> Work request:
The answer is to be an exact copy of the lines below running from the line with "lock1 = v2; lock2 = v1;" down to the line with "as a transaction.", both ends included, and nothing more.

(Beginning of Records supplied)

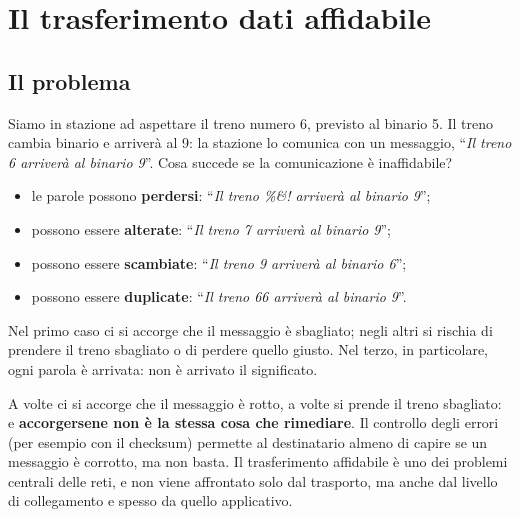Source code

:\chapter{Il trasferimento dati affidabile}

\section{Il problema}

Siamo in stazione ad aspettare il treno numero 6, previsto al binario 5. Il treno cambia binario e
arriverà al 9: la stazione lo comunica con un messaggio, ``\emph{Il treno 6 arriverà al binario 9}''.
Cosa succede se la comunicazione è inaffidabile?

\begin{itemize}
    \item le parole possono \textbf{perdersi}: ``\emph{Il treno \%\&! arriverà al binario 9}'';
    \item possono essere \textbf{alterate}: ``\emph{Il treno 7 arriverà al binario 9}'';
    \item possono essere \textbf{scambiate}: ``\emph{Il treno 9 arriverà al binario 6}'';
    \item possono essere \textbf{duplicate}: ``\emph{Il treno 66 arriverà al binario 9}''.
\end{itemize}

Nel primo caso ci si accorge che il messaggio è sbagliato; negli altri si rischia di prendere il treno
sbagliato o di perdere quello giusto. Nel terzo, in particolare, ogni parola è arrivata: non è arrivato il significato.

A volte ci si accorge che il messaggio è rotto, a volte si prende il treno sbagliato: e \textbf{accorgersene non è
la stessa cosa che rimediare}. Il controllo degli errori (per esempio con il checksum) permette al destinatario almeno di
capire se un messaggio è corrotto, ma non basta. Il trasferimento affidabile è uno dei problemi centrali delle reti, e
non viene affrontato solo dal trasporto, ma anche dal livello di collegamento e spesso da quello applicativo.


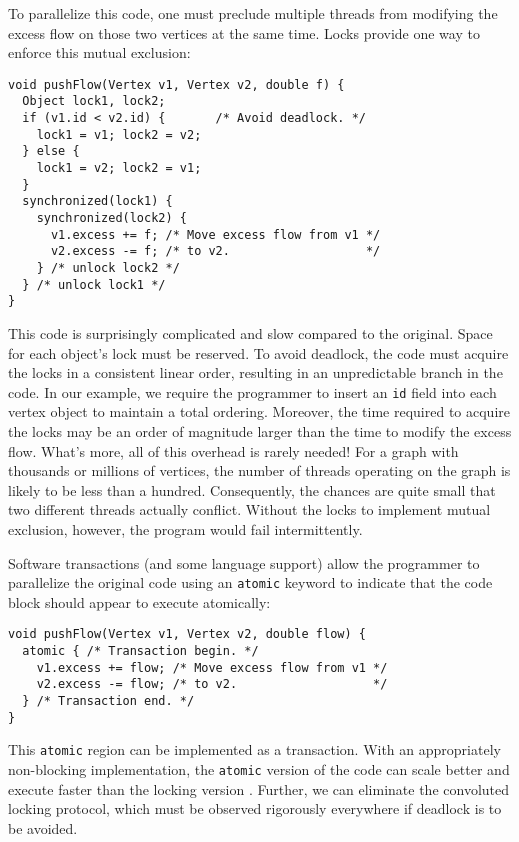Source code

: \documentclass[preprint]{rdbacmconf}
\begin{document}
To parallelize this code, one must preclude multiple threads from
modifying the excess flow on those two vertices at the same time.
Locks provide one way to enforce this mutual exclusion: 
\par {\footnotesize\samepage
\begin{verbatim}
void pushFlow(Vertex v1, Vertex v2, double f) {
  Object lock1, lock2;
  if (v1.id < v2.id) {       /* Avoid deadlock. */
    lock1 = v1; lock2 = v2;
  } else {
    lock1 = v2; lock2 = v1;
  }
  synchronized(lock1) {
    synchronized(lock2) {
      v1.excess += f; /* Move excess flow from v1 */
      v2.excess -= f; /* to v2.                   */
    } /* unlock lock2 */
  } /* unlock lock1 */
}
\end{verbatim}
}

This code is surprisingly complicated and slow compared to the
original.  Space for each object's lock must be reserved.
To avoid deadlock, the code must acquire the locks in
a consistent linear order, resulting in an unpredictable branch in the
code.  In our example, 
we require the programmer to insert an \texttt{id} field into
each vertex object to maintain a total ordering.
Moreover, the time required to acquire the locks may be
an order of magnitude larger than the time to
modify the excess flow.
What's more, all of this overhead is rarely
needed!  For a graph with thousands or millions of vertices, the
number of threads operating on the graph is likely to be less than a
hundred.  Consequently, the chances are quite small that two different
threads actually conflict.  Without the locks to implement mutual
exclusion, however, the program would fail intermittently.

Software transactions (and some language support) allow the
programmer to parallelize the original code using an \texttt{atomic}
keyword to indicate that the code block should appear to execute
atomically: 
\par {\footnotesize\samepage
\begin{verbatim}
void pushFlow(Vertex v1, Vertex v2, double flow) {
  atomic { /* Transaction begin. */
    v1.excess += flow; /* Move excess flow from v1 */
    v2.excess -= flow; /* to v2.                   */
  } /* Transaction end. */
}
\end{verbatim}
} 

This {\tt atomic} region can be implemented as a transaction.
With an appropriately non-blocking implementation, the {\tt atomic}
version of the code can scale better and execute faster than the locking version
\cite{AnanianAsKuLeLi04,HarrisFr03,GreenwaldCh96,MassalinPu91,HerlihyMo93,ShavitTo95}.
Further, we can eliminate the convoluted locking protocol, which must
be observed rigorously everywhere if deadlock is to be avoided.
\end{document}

(End of Records supplied)
(Beginning of Records supplied)

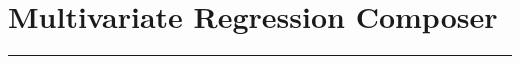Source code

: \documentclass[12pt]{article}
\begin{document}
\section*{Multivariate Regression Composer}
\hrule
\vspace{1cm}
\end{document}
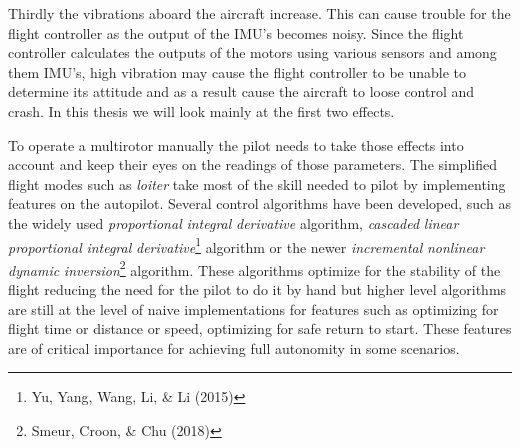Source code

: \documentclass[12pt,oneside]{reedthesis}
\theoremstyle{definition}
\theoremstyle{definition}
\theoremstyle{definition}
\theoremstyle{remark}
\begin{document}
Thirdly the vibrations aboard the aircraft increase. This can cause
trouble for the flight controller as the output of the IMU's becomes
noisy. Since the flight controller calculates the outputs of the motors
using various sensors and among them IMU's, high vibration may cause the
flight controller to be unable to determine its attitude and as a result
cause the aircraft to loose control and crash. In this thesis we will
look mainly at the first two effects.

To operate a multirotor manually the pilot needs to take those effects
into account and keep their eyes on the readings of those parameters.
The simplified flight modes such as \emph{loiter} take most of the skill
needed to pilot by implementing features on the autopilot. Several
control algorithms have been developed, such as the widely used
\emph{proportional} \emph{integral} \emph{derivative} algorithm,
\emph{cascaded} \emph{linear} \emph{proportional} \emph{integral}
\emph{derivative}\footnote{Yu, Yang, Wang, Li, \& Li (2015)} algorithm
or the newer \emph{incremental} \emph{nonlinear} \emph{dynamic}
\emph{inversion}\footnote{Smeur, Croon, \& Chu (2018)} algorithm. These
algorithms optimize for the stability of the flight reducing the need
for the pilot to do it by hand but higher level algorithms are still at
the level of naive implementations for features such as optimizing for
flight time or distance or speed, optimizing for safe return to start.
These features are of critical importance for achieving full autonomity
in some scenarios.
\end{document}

(End of Records supplied)

> Solution to the problem:
    lock1 = v2; lock2 = v1;
  }
  synchronized(lock1) {
    synchronized(lock2) {
      v1.excess += f; /* Move excess flow from v1 */
      v2.excess -= f; /* to v2.                   */
    } /* unlock lock2 */
  } /* unlock lock1 */
}
\end{verbatim}
}

This code is surprisingly complicated and slow compared to the
original.  Space for each object's lock must be reserved.
To avoid deadlock, the code must acquire the locks in
a consistent linear order, resulting in an unpredictable branch in the
code.  In our example, 
we require the programmer to insert an \texttt{id} field into
each vertex object to maintain a total ordering.
Moreover, the time required to acquire the locks may be
an order of magnitude larger than the time to
modify the excess flow.
What's more, all of this overhead is rarely
needed!  For a graph with thousands or millions of vertices, the
number of threads operating on the graph is likely to be less than a
hundred.  Consequently, the chances are quite small that two different
threads actually conflict.  Without the locks to implement mutual
exclusion, however, the program would fail intermittently.

Software transactions (and some language support) allow the
programmer to parallelize the original code using an \texttt{atomic}
keyword to indicate that the code block should appear to execute
atomically: 
\par {\footnotesize\samepage
\begin{verbatim}
void pushFlow(Vertex v1, Vertex v2, double flow) {
  atomic { /* Transaction begin. */
    v1.excess += flow; /* Move excess flow from v1 */
    v2.excess -= flow; /* to v2.                   */
  } /* Transaction end. */
}
\end{verbatim}
} 

This {\tt atomic} region can be implemented as a transaction.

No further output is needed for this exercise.